Farmed salmon has hidden environmental costs of its own. Fish farms in Scotland, Chile, and Norway can have vastly different carbon footprints. A big reason for that, says Astrid Scholz, is how the food for the fish is made and shipped to the salmon farm. "It was amazing to me as a non-biologist how many ingredients go into feed pellets," she says. "Everything from poultry meal and bone meal, to grains and cereals, to fish oil and fish meal."

But because farmed salmon has hidden environmental costs doesn’t mean salmon fresh from the dock is better. It can be better for the environment – but not if the dock is in Chile and the fish is flown to California. "The burden of any fish put on planes is enormous," she points out. "Right there, your environmental benefits are blown out of the water. Fish shouldn’t fly."

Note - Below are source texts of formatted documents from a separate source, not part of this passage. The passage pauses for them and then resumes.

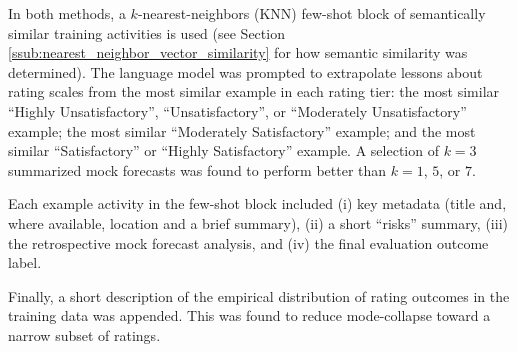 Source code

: \documentclass[12pt,a4paper]{article}
\begin{document}
In both methods, a $k$-nearest-neighbors (KNN) few-shot block of semantically similar training activities is used (see Section \ref{ssub:nearest_neighbor_vector_similarity} for how semantic similarity was determined). The language model was prompted to extrapolate lessons about rating scales from the most similar example in each rating tier: the most similar ``Highly Unsatisfactory'', ``Unsatisfactory'', or ``Moderately Unsatisfactory'' example; the most similar ``Moderately Satisfactory'' example; and the most similar ``Satisfactory'' or ``Highly Satisfactory'' example. A selection of $k=3$ summarized mock forecasts was found to perform better than $k=1$, $5$, or $7$.

Each example activity in the few-shot block included (i) key metadata (title and, where available, location and a brief summary), (ii) a short ``risks'' summary, (iii) the retrospective mock forecast analysis, and (iv) the final evaluation outcome label.

Finally, a short description of the empirical distribution of rating outcomes in the training data was appended. This was found to reduce mode-collapse toward a narrow subset of ratings.
\end{document}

Instead, Scholz says fish can be frozen at sea and shipped as cargo with a tiny cost in terms of global warming. She says that makes Alaska salmon a good low-impact choice everywhere in the world. "You cannot out-compete that system," she adds. "It is so efficient. Even after putting it on a boat for 15,000 miles, it still does better than organically-farmed salmon from Scotland."

Ecological economist Astrid Scholz says the research shows consumers’ choices matter, even down to whether you ride your bike or drive your car to the grocery store. And she says people are less likely to waste fish if they share it. "One of the quirkier insights is it helps if you eat out more and eat with friends, especially," she laughs.

Full comparisons of which food production and delivery methods are efficient and ecological will come out in technical papers and on a Web site next year.